Stuart Mill, dans un passage souvent cité[1], se demande où est le lien, la loi inexplicable, « l’union organique » qui rattache un état de conscience à un autre, l’élément commun et permanent ; et il trouve qu’en fin de compte « nous ne pouvons rien affirmer de l’esprit que les états de conscience ». Sans doute, si l’on s’en tient à la pure idéologie. Mais un groupe d’effets n’est pas une cause et, quelque minutieusement qu’on les étudie, on fait un travail incomplet si on ne descend plus bas — dans cette région obscure où comme le dit Taine, « d’innombrables courants circulent sans cesse sans que nous en ayons conscience ». Ce lien organique est, pour ainsi dire, par définition dans l’organisme.

C’est l’organisme et le cerveau, sa représentation suprême, qui est la personnalité réelle, contenant en lui les restes de tout ce que nous avons été et les possibilités de tout ce que nous serons. Le caractère individuel tout entier est inscrit là avec ses aptitudes actives et passives, ses sympathies et antipathies, son génie, son talent ou sa sottise, ses vertus et ses vices, sa torpeur ou son activité. Ce qui en émerge jusqu’à la conscience est peu au prix de ce qui reste enseveli quoique agissant. La personnalité consciente n’est jamais qu’une faible partie de la personnalité physique.

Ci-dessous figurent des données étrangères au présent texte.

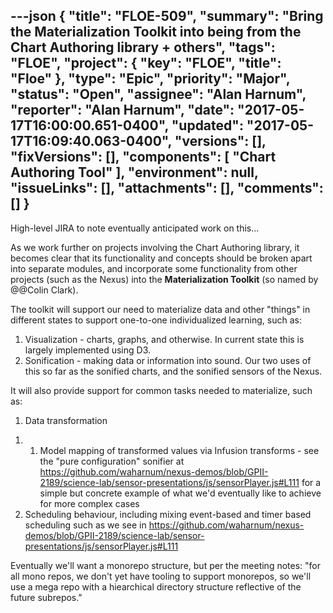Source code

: ---json
{
  "title": "FLOE-509",
  "summary": "Bring the Materialization Toolkit into being from the Chart Authoring library + others",
  "tags": "FLOE",
  "project": {
    "key": "FLOE",
    "title": "Floe"
  },
  "type": "Epic",
  "priority": "Major",
  "status": "Open",
  "assignee": "Alan Harnum",
  "reporter": "Alan Harnum",
  "date": "2017-05-17T16:00:00.651-0400",
  "updated": "2017-05-17T16:09:40.063-0400",
  "versions": [],
  "fixVersions": [],
  "components": [
    "Chart Authoring Tool"
  ],
  "environment": null,
  "issueLinks": [],
  "attachments": [],
  "comments": []
}
---
High-level JIRA to note eventually anticipated work on this...

As we work further on projects involving the Chart Authoring library, it becomes clear that its functionality and concepts should be broken apart into separate modules, and incorporate some functionality from other projects (such as the Nexus) into the **Materialization Toolkit** (so named by @@Colin Clark).

The toolkit will support our need to materialize data and other "things" in different states to support one-to-one individualized learning, such as:

1. Visualization - charts, graphs, and otherwise. In current state this is largely implemented using D3.
2. Sonification - making data or information into sound. Our two uses of this so far as the sonified charts, and the sonified sensors of the Nexus.

It will also provide support for common tasks needed to materialize, such as:

1. Data transformation

1)
   1. Model mapping of transformed values via Infusion transforms - see the "pure configuration" sonifier at <https://github.com/waharnum/nexus-demos/blob/GPII-2189/science-lab/sensor-presentations/js/sensorPlayer.js#L111> for a simple but concrete example of what we'd eventually like to achieve for more complex cases
2) Scheduling behaviour, including mixing event-based and timer based scheduling such as we see in <https://github.com/waharnum/nexus-demos/blob/GPII-2189/science-lab/sensor-presentations/js/sensorPlayer.js#L111>

Eventually we'll want a monorepo structure, but per the meeting notes: "for all mono repos, we don't yet have tooling to support monorepos, so we'll use a mega repo with a hiearchical directory structure reflective of the future subrepos."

L’unité du moi n’est donc celle de l’entité une des spiritualistes qui s’éparpille en phénomènes multiples, mais la coordination d’un certain nombre d’états sans cesse renaissants, ayant pour seul point d’appui le sentiment vague de notre corps. Cette unité ne va pas de haut en bas, mais de bas en haut : elle n’est pas un point initial, mais un point terminal.

Cette unité parfaite existe-t-elle ? Au sens rigoureux, mathématique, évidemment non. Au sens relatif, elle se rencontre, rarement et

  1. Philosophie de Hamilton, trad. Cazelles, p. 250 et suiv. Il est juste de remarquer que sous la forme où Mill pose la question, la réduction du moi à l’organisme ne l’avançait guère, car, dans ce passage, il considère le corps non en physiologiste, mais en métaphysicien. Notons en passant que la théorie soutenue ici, matérialiste dans la forme, peut s’adapter à une métaphysique quelconque. Nous essayons de réduire la personnalité consciente à ses conditions immédiates — l’organisme. Quant aux conditions dernières de ces conditions, nous n’avons rien à en dire ici, et chacun est libre de les concevoir à sa guise. Voir sur ce point les remarques de M. Fouillée : La science sociale contemporaine, p. 224-225.